The details of how the money will be spent remain unclear.

Multnomah County's downtown jail. (Brian Burk)

Multnomah County officials propose to spend $200,000 of contingency funds on initiatives to improve relations between the two organizations responsible for the well-being of jail inmates: the sheriff’s office and the county’s health department, WW has learned.

The County Board of Commissioners plans to consider the proposal May 2, according to spokeswoman Sarah Dean, which would “immediately begin efforts to de-silo the sheriff’s office and Corrections Health and build a better working relationship.”

The plan comes after an unprecedented string of seven inmate deaths last year and a subsequent report by a National Institute of Corrections consultant that found “serious health care and operations issues in the Multnomah jail system.”

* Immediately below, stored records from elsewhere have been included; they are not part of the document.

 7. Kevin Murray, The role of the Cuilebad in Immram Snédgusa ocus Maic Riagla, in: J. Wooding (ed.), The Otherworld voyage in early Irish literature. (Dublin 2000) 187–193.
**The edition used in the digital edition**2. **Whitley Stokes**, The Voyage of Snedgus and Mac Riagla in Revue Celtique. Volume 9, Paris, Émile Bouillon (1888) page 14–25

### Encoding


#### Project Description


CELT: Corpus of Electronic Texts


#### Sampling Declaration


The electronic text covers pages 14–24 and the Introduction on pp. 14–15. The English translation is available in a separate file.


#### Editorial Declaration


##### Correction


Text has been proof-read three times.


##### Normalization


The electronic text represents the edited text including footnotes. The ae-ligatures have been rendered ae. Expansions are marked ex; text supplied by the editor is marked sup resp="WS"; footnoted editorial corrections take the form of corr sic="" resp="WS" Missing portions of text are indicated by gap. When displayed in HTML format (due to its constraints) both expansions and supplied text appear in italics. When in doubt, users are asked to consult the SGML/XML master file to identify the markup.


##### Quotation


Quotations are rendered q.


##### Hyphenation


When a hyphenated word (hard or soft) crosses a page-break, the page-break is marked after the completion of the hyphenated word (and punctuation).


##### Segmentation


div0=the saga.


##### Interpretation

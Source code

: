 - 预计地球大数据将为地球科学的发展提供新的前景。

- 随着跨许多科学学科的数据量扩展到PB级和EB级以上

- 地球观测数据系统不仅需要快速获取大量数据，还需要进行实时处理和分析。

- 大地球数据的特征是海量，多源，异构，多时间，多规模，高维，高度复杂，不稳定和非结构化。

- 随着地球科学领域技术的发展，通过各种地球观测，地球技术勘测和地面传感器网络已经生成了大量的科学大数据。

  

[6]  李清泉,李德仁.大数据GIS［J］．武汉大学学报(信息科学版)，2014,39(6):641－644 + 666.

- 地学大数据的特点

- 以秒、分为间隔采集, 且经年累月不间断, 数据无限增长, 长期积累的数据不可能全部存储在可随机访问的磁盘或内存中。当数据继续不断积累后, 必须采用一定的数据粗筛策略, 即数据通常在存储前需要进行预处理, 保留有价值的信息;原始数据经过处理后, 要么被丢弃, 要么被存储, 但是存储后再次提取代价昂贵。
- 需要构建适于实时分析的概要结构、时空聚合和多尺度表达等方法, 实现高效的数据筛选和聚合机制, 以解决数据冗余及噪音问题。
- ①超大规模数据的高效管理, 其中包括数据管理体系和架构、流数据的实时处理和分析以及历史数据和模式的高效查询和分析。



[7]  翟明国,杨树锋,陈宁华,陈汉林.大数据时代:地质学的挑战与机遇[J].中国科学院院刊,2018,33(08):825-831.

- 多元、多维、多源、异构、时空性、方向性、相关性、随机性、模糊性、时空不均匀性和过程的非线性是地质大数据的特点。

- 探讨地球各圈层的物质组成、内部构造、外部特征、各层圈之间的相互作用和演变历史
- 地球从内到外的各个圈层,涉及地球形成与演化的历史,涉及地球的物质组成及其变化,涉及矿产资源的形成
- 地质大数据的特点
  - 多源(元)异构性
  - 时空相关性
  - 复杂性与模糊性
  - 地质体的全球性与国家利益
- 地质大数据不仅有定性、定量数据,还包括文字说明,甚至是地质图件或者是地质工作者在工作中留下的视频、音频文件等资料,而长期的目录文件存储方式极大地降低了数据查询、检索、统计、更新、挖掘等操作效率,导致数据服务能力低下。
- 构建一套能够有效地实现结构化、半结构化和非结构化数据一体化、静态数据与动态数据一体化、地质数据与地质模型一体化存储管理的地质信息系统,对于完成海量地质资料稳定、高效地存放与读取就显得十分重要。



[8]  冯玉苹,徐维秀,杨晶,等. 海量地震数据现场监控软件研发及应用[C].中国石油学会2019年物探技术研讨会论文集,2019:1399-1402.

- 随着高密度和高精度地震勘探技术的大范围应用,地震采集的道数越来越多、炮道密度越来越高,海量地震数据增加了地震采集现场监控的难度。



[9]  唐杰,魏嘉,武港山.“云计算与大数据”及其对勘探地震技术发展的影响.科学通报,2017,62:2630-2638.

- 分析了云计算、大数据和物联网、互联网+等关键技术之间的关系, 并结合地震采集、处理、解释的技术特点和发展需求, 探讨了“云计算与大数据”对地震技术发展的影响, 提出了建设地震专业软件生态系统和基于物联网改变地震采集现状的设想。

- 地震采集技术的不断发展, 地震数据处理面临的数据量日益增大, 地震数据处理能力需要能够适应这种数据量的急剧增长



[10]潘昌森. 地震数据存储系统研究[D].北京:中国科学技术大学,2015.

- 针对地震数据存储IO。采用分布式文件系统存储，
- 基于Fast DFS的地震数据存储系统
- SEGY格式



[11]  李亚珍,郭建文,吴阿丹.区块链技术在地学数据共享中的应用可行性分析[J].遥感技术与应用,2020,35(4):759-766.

It specifically criticized the county health department for not sharing crucial information with corrections officers and recommended that Sheriff Nicole Morrisey O’Donnell hire a “CEO” of jail health services independent of the health department.

That could still be on the table. “The sheriff is starting a corrections recommendation project to evaluate the findings of numerous reports (grand jury, NIC, community jail inspections) and take action on those recommendations, and that could include exploring a third-party position,” Dean says.